January 2014 ● How We found Puerto Vallarta in a Changing World

By Tom Swanson & Marianne Menditto ● January 2014

Tom Swanson & Marianne Menditto

Tom Swanson & Marianne Menditto

Well, my wife and I have landed in Puerto Vallarta and this time, finally, we think it’s for good. I think it will depend a lot upon how much the love of art in this wonderful place will continue to decline and how much Puerto Vallarta becomes a commercial port. The new customs warehouse and the four lane freeway being built between here and Guadalajara give us cause for some concern. Todays narco violence is all about transportation routes. My wife and I met up 16 years ago on Route 66, no less. We’ve had many a tuna melt at the original D’s diner in oldtown Kingman. I was building houses for empty nesters moving out of California, and she was a talented artist, tile designer and contractor. It worked. Within a couple of years we were partners building custom homes, business was great. Beale Street/Route 66 is where we started our Design center and artesanias gallery. Then it was Hummingbird Design, now it’s called Colibrí Design.

Our love of Mexico led us to stay down south on our buying trips for ever longer periods of time. Finally, in 1999, we bought a beach lot in Puerto Peñasco and built a house, with the idea of selling it, or so we thought…

Along came the 2000 housing slump, and then 9/11. After that no one was selling much of anything in Sonora or Arizona. That house on the Sea of Cortez just looked too good! We moved in. The chance to design and build in such a vibrant culture proved to be too much of a temptation.

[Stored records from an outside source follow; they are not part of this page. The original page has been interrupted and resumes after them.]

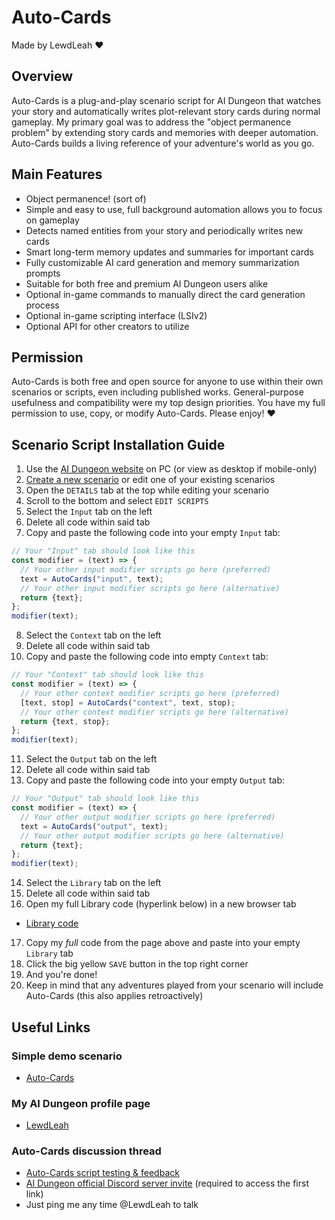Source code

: # Auto-Cards
Made by LewdLeah ❤️
## Overview
Auto-Cards is a plug-and-play scenario script for AI Dungeon that watches your story and automatically writes plot-relevant story cards during normal gameplay. My primary goal was to address the "object permanence problem" by extending story cards and memories with deeper automation. Auto-Cards builds a living reference of your adventure's world as you go.
## Main Features
- Object permanence! (sort of)
- Simple and easy to use, full background automation allows you to focus on gameplay
- Detects named entities from your story and periodically writes new cards
- Smart long-term memory updates and summaries for important cards
- Fully customizable AI card generation and memory summarization prompts
- Suitable for both free and premium AI Dungeon users alike
- Optional in-game commands to manually direct the card generation process
- Optional in-game scripting interface (LSIv2)
- Optional API for other creators to utilize
## Permission
Auto-Cards is both free and open source for anyone to use within their own scenarios or scripts, even including published works. General-purpose usefulness and compatibility were my top design priorities. You have my full permission to use, copy, or modify Auto-Cards. Please enjoy! ❤️
## Scenario Script Installation Guide
1. Use the [AI Dungeon website](https://aidungeon.com/) on PC (or view as desktop if mobile-only)
2. [Create a new scenario](https://help.aidungeon.com/faq/what-are-scenarios) or edit one of your existing scenarios
3. Open the `DETAILS` tab at the top while editing your scenario
4. Scroll to the bottom and select `EDIT SCRIPTS`
5. Select the `Input` tab on the left
6. Delete all code within said tab
7. Copy and paste the following code into your empty `Input` tab:
```javascript
// Your "Input" tab should look like this
const modifier = (text) => {
  // Your other input modifier scripts go here (preferred)
  text = AutoCards("input", text);
  // Your other input modifier scripts go here (alternative)
  return {text};
};
modifier(text);
```
8. Select the `Context` tab on the left
9. Delete all code within said tab
10. Copy and paste the following code into empty `Context` tab:
```javascript
// Your "Context" tab should look like this
const modifier = (text) => {
  // Your other context modifier scripts go here (preferred)
  [text, stop] = AutoCards("context", text, stop);
  // Your other context modifier scripts go here (alternative)
  return {text, stop};
};
modifier(text);
```
11. Select the `Output` tab on the left
12. Delete all code within said tab
13. Copy and paste the following code into your empty `Output` tab:
```javascript
// Your "Output" tab should look like this
const modifier = (text) => {
  // Your other output modifier scripts go here (preferred)
  text = AutoCards("output", text);
  // Your other output modifier scripts go here (alternative)
  return {text};
};
modifier(text);
```
14. Select the `Library` tab on the left
15. Delete all code within said tab
16. Open my full Library code (hyperlink below) in a new browser tab
- [Library code](./src/library.js)
17. Copy my *full* code from the page above and paste into your empty `Library` tab
18. Click the big yellow `SAVE` button in the top right corner
19. And you're done!
20. Keep in mind that any adventures played from your scenario will include Auto-Cards (this also applies retroactively)
## Useful Links
### Simple demo scenario
- [Auto-Cards](https://play.aidungeon.com/scenario/Ddt0Akd-lVtj/auto-cards)
### My AI Dungeon profile page
- [LewdLeah](https://play.aidungeon.com/profile/LewdLeah)
### Auto-Cards discussion thread
- [Auto-Cards script testing & feedback](https://discord.com/channels/903327676884979802/1347300413652734064/1347300413652734064)
- [AI Dungeon official Discord server invite](https://discord.gg/VJXwe7bj3A) (required to access the first link)
- Just ping me any time @LewdLeah to talk
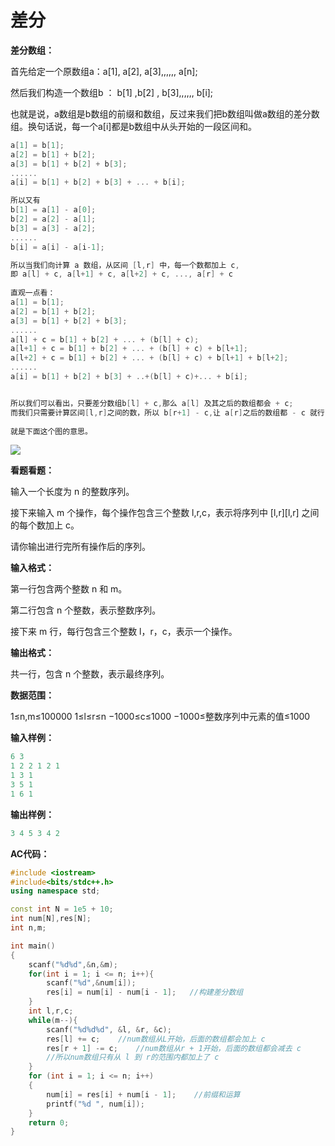 # 差分

**差分数组：**

首先给定一个原数组a：a[1], a[2], a[3],,,,,, a[n];

然后我们构造一个数组b ： b[1] ,b[2] , b[3],,,,,, b[i];

也就是说，a数组是b数组的前缀和数组，反过来我们把b数组叫做a数组的差分数组。换句话说，每一个a[i]都是b数组中从头开始的一段区间和。

```c++
a[1] = b[1];
a[2] = b[1] + b[2];
a[3] = b[1] + b[2] + b[3];
......
a[i] = b[1] + b[2] + b[3] + ... + b[i];

所以又有
b[1] = a[1] - a[0];
b[2] = a[2] - a[1];
b[3] = a[3] - a[2];
......
b[i] = a[i] - a[i-1];

所以当我们向计算 a 数组，从区间 [l,r] 中，每一个数都加上 c,
即 a[l] + c, a[l+1] + c, a[l+2] + c, ..., a[r] + c
    
直观一点看：
a[1] = b[1];
a[2] = b[1] + b[2];
a[3] = b[1] + b[2] + b[3];
......
a[l] + c = b[1] + b[2] + ... + (b[l] + c);
a[l+1] + c = b[1] + b[2] + ... + (b[l] + c) + b[l+1];
a[l+2] + c = b[1] + b[2] + ... + (b[l] + c) + b[l+1] + b[l+2];
......
a[i] = b[1] + b[2] + b[3] + ..+(b[l] + c)+... + b[i];   


所以我们可以看出，只要差分数组b[l] + c,那么 a[l] 及其之后的数组都会 + c;
而我们只需要计算区间[l,r]之间的数，所以 b[r+1] - c,让 a[r]之后的数组都 - c 就行了。
    
就是下面这个图的意思。
```

![](https://img-blog.csdnimg.cn/20201215163431253.png?x-oss-process=image/watermark,type_ZmFuZ3poZW5naGVpdGk,shadow_10,text_aHR0cHM6Ly9ibG9nLmNzZG4ubmV0L3dlaXhpbl80NTYyOTI4NQ==,size_16,color_FFFFFF,t_70)





**看题看题：**

输入一个长度为 n 的整数序列。

接下来输入 m 个操作，每个操作包含三个整数 l,r,c，表示将序列中 [l,r][l,r] 之间的每个数加上 c。

请你输出进行完所有操作后的序列。



**输入格式：**

第一行包含两个整数 n 和 m。

第二行包含 n 个整数，表示整数序列。

接下来 m 行，每行包含三个整数 l，r，c，表示一个操作。



**输出格式：**

共一行，包含 n 个整数，表示最终序列。



**数据范围：**

1≤n,m≤100000
1≤l≤r≤n
−1000≤c≤1000
−1000≤整数序列中元素的值≤1000

**输入样例：**

```c++
6 3
1 2 2 1 2 1
1 3 1
3 5 1
1 6 1
```



**输出样例：**

```c++
3 4 5 3 4 2
```





**AC代码：**

```c++
#include <iostream>
#include<bits/stdc++.h>
using namespace std;

const int N = 1e5 + 10;
int num[N],res[N];
int n,m;

int main()
{
	scanf("%d%d",&n,&m);
	for(int i = 1; i <= n; i++){
		scanf("%d",&num[i]);
		res[i] = num[i] - num[i - 1];	//构建差分数组
	}	
	int l,r,c;
	while(m--){
		scanf("%d%d%d", &l, &r, &c);
		res[l] += c;	//num数组从L开始，后面的数组都会加上 c
		res[r + 1] -= c;	//num数组从r + 1开始，后面的数组都会减去 c
		//所以num数组只有从 l 到 r的范围内都加上了 c
	}
    for (int i = 1; i <= n; i++)
    {
        num[i] = res[i] + num[i - 1];    //前缀和运算
        printf("%d ", num[i]);
    }
    return 0;
}
```

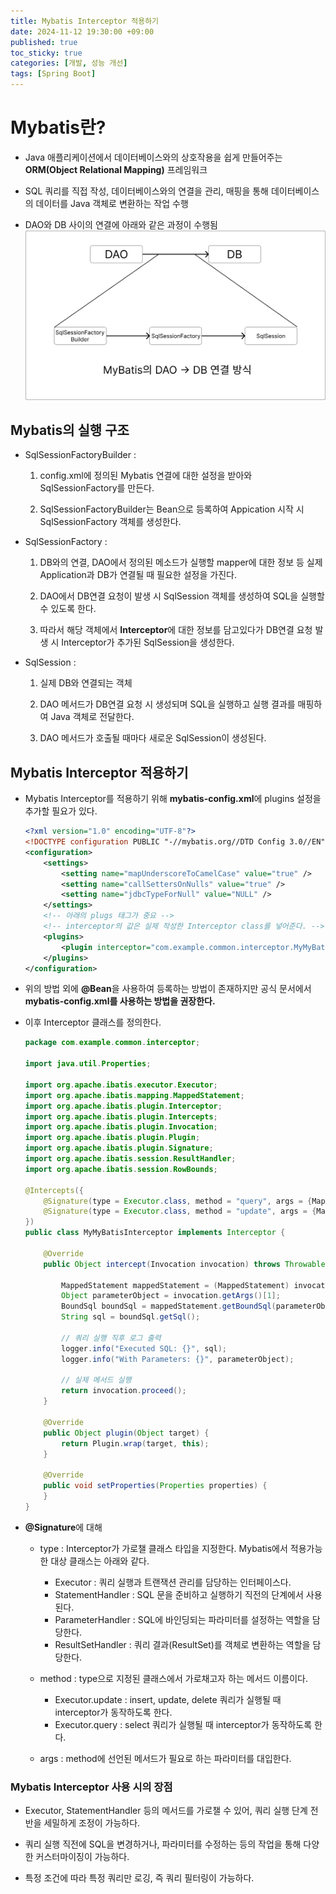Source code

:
 ```yaml
---
title: Mybatis Interceptor 적용하기
date: 2024-11-12 19:30:00 +09:00
published: true
toc_sticky: true
categories: [개발, 성능 개선]
tags: [Spring Boot]
---
```


# Mybatis란?

- Java 애플리케이션에서 데이터베이스와의 상호작용을 쉽게 만들어주는 **ORM(Object Relational Mapping)** 프레임워크

- SQL 쿼리를 직접 작성, 데이터베이스와의 연결을 관리, 매핑을 통해 데이터베이스의 데이터를 Java 객체로 변환하는 작업 수행

- DAO와 DB 사이의 연결에 아래와 같은 과정이 수행됨
    ![Mybatis-1](/assets/img/mybatis/Mybatis-1.png)

## Mybatis의 실행 구조

- SqlSessionFactoryBuilder : 
    1. config.xml에 정의된 Mybatis 연결에 대한 설정을 받아와 SqlSessionFactory를 만든다.

    2. SqlSessionFactoryBuilder는 Bean으로 등록하여 Appication 시작 시 SqlSessionFactory 객체를 생성한다.

- SqlSessionFactory : 
    1. DB와의 연결, DAO에서 정의된 메소드가 실행할 mapper에 대한 정보 등 실제 Application과 DB가 연결될 때 필요한 설정을 가진다.

    2. DAO에서 DB연결 요청이 발생 시 SqlSession 객체를 생성하여 SQL을 실행할 수 있도록 한다.

    3. 따라서 해당 객체에서 **Interceptor**에 대한 정보를 담고있다가 DB연결 요청 발생 시 Interceptor가 추가된 SqlSession을 생성한다.

- SqlSession : 
    1. 실제 DB와 연결되는 객체 

    2. DAO 메서드가 DB연결 요청 시 생성되며 SQL을 실행하고 실행 결과를 매핑하여 Java 객체로 전달한다.

    3. DAO 메서드가 호출될 때마다 새로운 SqlSession이 생성된다.


## Mybatis Interceptor 적용하기

- Mybatis Interceptor를 적용하기 위해 **mybatis-config.xml**에 plugins 설정을 추가할 필요가 있다.

    ```xml
    <?xml version="1.0" encoding="UTF-8"?>
    <!DOCTYPE configuration PUBLIC "-//mybatis.org//DTD Config 3.0//EN" "http://mybatis.org/dtd/mybatis-3-config.dtd">
    <configuration>
        <settings>
            <setting name="mapUnderscoreToCamelCase" value="true" />
            <setting name="callSettersOnNulls" value="true" />
            <setting name="jdbcTypeForNull" value="NULL" />
        </settings>
        <!-- 아래의 plugs 태그가 중요 -->
        <!-- interceptor의 값은 실제 작성한 Interceptor class를 넣어준다. -->
        <plugins>
            <plugin interceptor="com.example.common.interceptor.MyMyBatisInterceptor"/>
        </plugins>
    </configuration>
    ```

- 위의 방법 외에 **@Bean**을 사용하여 등록하는 방법이 존재하지만 공식 문서에서  **mybatis-config.xml를 사용하는 방법을 권장한다.**

- 이후 Interceptor 클래스를 정의한다.

    ```java
    package com.example.common.interceptor;

    import java.util.Properties;

    import org.apache.ibatis.executor.Executor;
    import org.apache.ibatis.mapping.MappedStatement;
    import org.apache.ibatis.plugin.Interceptor;
    import org.apache.ibatis.plugin.Intercepts;
    import org.apache.ibatis.plugin.Invocation;
    import org.apache.ibatis.plugin.Plugin;
    import org.apache.ibatis.plugin.Signature;
    import org.apache.ibatis.session.ResultHandler;
    import org.apache.ibatis.session.RowBounds;

    @Intercepts({
        @Signature(type = Executor.class, method = "query", args = {MappedStatement.class, Object.class, RowBounds.class, ResultHandler.class}),
        @Signature(type = Executor.class, method = "update", args = {MappedStatement.class, Object.class})
    })
    public class MyMyBatisInterceptor implements Interceptor {

        @Override
        public Object intercept(Invocation invocation) throws Throwable {

            MappedStatement mappedStatement = (MappedStatement) invocation.getArgs()[0];
            Object parameterObject = invocation.getArgs()[1];
            BoundSql boundSql = mappedStatement.getBoundSql(parameterObject);
            String sql = boundSql.getSql();

            // 쿼리 실행 직후 로그 출력
            logger.info("Executed SQL: {}", sql);
            logger.info("With Parameters: {}", parameterObject);

            // 실제 메서드 실행
            return invocation.proceed();
        }

        @Override
        public Object plugin(Object target) {
            return Plugin.wrap(target, this);
        }

        @Override
        public void setProperties(Properties properties) {
        }
    }
    ```

- **@Signature**에 대해

    - type : Interceptor가 가로챌 클래스 타입을 지정한다. Mybatis에서 적용가능한 대상 클래스는 아래와 같다.
        - Executor : 쿼리 실행과 트랜잭션 관리를 담당하는 인터페이스다.
        - StatementHandler : SQL 문을 준비하고 실행하기 직전의 단계에서 사용된다.
        - ParameterHandler : SQL에 바인딩되는 파라미터를 설정하는 역할을 담당한다.
        - ResultSetHandler : 쿼리 결과(ResultSet)를 객체로 변환하는 역할을 담당한다.

    - method : type으로 지정된 클래스에서 가로채고자 하는 메서드 이름이다. 
        - Executor.update : insert, update, delete 쿼리가 실행될 때 interceptor가 동작하도록 한다.
        - Executor.query : select 쿼리가 실행될 때 interceptor가 동작하도록 한다.
    
    - args : method에 선언된 메서드가 필요로 하는 파라미터를 대입한다.


### Mybatis Interceptor 사용 시의 장점

- Executor, StatementHandler 등의 메서드를 가로챌 수 있어, 쿼리 실행 단계 전반을 세밀하게 조정이 가능하다.

- 쿼리 실행 직전에 SQL을 변경하거나, 파라미터를 수정하는 등의 작업을 통해 다양한 커스터마이징이 가능하다.

- 특정 조건에 따라 특정 쿼리만 로깅, 즉 쿼리 필터링이 가능하다.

The first year or two were tough, but then that old bubble started to grow again. People with second mortgages and lines of credit up north started lining up at the border to get a piece of Sonoran sea, sand and sun.

Puerto Peñasco, or Rocky Point as it is known in the U.S., was a wonderful place. It was often touted as Arizona’s beach. A small fishing village and smuggler’s port dating back to the days of prohibition. Al Capone had a special room in the only hotel, hiding a tunnel that lead to a small dock where a speedboat awaited. More and more Americans were building vacation and retirement homes there, only a few hours drive from Phoenix and Tucson. A
new coastal highway brought it to within a half-day’s drive from Southern California. It was a continual party. Mariachi groups came from as far as Mexicali to serenade the revelling Gringos. Crossing the border was not much more than a wave and a happy greeting, you hardly needed to stop. Only on the big weekends did one need to plan to wait in line, and that was mostly to get in to Mexico. Our artesanias shop did great. We soon had a large following of steady customers.

Those were wild times. Everybody loved everybody, we all had work, all had money. Soon we were building houses and doing tilework carte blanche. We decided who to work with and who not. In 2005 we had over 100 employees and a dozen sub-contractors. Then two things happened and combined to create the perfect storm to unleash upon our little paradise.

First, México’s President Calderón declared the entrance of México in the U.S. drug war, then almost simultaeously the US housing bubble burst. The Great Recession was on and Puerto Peñasco was taking a double hit. Between trying to finish construction projects and liquidating our Mexican labor force, things got tight fast. Add to that the narco violence and Puerto Peñasco rapidly became a ghost town, a dangerous one. Our chief of police was shot, running gun battles in the streets became all too common and the local police were replaced by “halcones”, look-outs for the narcos. The only money in town is drug money. Building for the new narco elite can be very risky. We started losing friends, family and business associates, literally Life was no longer good and everyone was blaming it on the Americans. Gringos just stopped coming. Artesanias sales tanked. The Arizona economy had tanked too and most of them were blaming it on the Mexicans. It was time to move on… fast.

We had never been to Puerto Vallarta, though we had been traveling all over México for over a decade. But of course we knew about it in a sort of envious way and decided to visit in February 2011. What a wonderful place! Great, friendly people, safe streets and a widely shared love of all things artistic from food to fine art. No Arizona white supremacists either. That’s a funny thing, too. Bigots from all over the U.S. have been moving to Arizona
recently only to find that over 30% of the population isn’t white. Doh?

By mid-March we were here with our gallery (that’s a tale in itself), and now we’re going back into tile design and sales. We think it’s time to start getting colorful again, getting positive and creative, to start bringing more vibrancy into our daily lives. Nothing will ever be the way it was, but no-one knows what the future will bring, so let’s enjoy the present!